Walker has been making a difference since she was a child. By the age of 8, she was reading mail to her illiterate neighbors and picking up their groceries. She has made community service her avocation, weaving her passion with her vocation. As director of community programs in the Public Affairs Program at SU’s Maxwell School of Citizenship and Public Affairs since 1996, Walker gives students the opportunity to experience the joy of doing good. She is the liaison for the Syracuse University Mentee/Mentor Alliance Alumni organization and mentors students both personally and academically.

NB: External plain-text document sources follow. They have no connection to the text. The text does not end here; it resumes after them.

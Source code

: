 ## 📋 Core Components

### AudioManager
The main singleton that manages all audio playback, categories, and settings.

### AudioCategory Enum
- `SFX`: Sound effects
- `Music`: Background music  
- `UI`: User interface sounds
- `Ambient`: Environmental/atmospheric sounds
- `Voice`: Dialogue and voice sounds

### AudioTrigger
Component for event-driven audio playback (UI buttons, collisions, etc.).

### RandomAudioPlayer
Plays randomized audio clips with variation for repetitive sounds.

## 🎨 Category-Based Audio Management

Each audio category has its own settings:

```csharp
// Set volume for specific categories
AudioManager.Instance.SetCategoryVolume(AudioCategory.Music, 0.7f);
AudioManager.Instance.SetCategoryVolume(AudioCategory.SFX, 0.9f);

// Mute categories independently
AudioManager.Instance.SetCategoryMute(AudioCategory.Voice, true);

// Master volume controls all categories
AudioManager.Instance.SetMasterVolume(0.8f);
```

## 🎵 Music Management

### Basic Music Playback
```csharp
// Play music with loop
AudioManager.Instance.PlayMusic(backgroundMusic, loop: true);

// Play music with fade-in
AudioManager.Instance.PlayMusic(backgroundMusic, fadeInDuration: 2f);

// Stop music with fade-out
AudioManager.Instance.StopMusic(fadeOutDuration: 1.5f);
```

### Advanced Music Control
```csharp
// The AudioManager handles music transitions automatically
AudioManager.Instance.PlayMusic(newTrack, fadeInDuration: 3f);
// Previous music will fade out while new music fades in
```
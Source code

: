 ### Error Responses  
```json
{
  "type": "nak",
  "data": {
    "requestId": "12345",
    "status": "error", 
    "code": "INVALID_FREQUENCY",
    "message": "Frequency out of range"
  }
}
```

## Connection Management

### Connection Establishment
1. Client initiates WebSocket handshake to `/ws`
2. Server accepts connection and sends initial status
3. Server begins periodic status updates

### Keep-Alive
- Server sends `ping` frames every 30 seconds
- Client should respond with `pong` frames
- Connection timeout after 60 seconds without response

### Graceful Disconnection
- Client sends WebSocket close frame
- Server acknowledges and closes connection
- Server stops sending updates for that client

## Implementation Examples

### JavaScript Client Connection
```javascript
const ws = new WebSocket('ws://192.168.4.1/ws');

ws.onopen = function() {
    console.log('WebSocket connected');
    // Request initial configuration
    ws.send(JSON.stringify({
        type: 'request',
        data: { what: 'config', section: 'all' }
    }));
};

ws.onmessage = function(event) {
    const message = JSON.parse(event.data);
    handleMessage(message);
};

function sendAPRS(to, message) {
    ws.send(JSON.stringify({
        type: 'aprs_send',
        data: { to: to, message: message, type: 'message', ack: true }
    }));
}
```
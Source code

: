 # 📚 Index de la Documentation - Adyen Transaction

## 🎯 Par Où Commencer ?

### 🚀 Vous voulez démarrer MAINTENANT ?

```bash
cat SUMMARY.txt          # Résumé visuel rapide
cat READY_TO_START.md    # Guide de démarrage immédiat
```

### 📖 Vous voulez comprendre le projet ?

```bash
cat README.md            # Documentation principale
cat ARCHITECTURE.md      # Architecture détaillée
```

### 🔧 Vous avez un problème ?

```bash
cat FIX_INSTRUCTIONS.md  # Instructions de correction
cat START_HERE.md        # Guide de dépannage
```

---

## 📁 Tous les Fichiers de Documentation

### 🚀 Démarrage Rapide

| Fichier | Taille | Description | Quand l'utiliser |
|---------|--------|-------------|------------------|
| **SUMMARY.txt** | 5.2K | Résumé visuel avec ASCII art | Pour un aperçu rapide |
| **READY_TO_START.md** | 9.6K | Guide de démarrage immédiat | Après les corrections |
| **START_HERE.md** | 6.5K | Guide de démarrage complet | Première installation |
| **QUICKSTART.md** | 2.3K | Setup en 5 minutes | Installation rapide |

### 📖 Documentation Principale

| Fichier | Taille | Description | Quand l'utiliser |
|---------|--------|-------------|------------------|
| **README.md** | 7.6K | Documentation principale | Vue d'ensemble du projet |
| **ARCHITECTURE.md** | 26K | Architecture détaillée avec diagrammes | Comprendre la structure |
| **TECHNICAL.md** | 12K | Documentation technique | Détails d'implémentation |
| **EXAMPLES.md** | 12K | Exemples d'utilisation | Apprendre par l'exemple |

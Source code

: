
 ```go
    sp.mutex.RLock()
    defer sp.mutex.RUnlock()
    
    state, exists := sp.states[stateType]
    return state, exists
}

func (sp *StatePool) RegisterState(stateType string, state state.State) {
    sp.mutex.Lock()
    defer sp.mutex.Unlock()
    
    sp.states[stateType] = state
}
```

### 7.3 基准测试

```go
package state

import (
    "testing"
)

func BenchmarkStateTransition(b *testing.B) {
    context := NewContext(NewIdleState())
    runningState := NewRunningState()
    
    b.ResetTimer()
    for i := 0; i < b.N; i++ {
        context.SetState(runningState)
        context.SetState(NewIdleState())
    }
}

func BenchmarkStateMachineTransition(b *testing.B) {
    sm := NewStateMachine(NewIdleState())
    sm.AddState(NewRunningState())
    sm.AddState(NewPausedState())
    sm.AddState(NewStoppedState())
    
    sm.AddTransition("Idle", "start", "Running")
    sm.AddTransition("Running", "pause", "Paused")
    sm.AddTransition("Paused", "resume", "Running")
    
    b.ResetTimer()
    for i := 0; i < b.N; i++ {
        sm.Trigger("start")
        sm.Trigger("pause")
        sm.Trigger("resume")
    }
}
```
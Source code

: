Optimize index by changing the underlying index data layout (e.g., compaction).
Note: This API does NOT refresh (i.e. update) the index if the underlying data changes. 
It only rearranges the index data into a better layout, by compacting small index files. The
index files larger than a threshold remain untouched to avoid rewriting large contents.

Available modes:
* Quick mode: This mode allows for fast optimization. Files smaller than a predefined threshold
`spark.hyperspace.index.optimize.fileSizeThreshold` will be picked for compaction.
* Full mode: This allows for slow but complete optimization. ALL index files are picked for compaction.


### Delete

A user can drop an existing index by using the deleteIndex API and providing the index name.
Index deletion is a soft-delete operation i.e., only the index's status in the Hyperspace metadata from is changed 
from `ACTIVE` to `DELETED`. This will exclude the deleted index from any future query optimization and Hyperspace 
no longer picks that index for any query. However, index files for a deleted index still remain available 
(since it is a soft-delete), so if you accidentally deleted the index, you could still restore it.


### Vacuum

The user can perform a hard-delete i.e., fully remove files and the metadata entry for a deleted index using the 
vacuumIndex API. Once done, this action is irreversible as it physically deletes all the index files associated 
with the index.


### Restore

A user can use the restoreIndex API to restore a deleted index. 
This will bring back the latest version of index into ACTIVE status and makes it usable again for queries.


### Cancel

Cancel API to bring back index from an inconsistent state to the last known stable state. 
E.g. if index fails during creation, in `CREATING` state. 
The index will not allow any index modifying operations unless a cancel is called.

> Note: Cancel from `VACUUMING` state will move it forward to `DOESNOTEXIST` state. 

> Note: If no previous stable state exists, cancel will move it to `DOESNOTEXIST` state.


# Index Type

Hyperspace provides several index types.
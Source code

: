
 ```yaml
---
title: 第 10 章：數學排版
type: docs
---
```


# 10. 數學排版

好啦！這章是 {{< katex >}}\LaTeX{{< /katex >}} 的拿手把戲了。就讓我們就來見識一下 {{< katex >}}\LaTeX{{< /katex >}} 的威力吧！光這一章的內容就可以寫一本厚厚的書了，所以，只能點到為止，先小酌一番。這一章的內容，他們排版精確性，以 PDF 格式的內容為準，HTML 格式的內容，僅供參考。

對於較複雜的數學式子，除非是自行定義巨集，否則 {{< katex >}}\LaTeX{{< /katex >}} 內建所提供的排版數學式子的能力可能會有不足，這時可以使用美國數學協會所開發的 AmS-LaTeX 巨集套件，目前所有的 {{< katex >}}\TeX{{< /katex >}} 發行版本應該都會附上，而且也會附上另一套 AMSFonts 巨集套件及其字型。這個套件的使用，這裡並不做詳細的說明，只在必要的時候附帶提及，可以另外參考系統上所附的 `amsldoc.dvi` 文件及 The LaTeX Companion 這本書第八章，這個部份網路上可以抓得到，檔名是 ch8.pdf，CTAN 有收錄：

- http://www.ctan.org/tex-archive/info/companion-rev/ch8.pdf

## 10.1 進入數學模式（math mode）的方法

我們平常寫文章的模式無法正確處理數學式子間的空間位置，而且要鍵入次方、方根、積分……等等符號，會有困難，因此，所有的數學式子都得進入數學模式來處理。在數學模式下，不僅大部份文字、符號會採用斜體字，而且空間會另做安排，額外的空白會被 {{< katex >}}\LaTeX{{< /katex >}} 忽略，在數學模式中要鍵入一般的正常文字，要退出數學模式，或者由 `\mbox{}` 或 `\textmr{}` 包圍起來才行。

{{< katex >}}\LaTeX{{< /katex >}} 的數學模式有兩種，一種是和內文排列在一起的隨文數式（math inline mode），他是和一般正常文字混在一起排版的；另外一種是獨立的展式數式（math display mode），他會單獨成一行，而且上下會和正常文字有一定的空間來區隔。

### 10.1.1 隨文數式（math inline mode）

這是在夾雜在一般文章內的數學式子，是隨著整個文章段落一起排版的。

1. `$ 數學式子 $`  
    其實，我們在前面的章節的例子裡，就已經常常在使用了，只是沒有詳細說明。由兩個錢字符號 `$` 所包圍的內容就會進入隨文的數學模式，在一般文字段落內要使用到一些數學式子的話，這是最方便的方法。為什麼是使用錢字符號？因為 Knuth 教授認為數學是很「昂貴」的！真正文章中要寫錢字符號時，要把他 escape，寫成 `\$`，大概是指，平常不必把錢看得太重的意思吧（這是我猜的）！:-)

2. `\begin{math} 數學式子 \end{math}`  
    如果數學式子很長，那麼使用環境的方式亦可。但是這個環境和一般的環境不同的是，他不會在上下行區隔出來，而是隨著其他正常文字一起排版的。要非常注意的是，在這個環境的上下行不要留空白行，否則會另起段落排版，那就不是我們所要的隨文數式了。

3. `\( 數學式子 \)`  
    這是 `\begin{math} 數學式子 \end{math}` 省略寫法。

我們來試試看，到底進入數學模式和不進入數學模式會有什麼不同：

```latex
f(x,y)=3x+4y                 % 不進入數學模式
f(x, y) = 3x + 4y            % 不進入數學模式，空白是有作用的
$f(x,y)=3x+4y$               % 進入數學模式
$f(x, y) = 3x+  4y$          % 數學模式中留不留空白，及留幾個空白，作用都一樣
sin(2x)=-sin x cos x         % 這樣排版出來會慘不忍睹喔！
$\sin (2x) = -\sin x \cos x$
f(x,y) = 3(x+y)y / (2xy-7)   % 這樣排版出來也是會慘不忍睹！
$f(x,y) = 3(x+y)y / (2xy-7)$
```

Walker runs a practicum in public service, where she leads more than 50 students in a reflection discussion section and monitors the completion of their services hours. She recruits, trains and supervises SU students who spend a semester at the High School for Leadership in New York City, which is a with the University. Several years ago, she and Bill Coplin, the department chair, obtained funding and partnered with the City of Syracuse’s parks department to start a multi-faceted project in Wilson Park. A Saturday volunteer at the Danforth Middle School National Society of Black Engineers, Walker uses vacation time to chaperone these students each year to competitions.
As the current coordinator for staff selection and training in the Office of Residence Life, Williams has meaningfully impacted the lives of the SU community and beyond. She founded a group called Underrepresented RAs United (URU) for resident advisors of color in residence life, helping them gain support from staff of color and helping them make meaning of their work. Williams’ goals for creating the group were to help underrepresented RAs process what it means to be an RA of color and gain the skills necessary to do well socially and academically at SU and in the world. URU provides strong mentoring opportunities for RAs who may need help navigating in their RA position and the wider campus community. This group has grown under Williams’ leadership, and she recently coordinated an extensive, daylong retreat to help these students get to know one another and staff of color and discuss topics of particular relevance to them.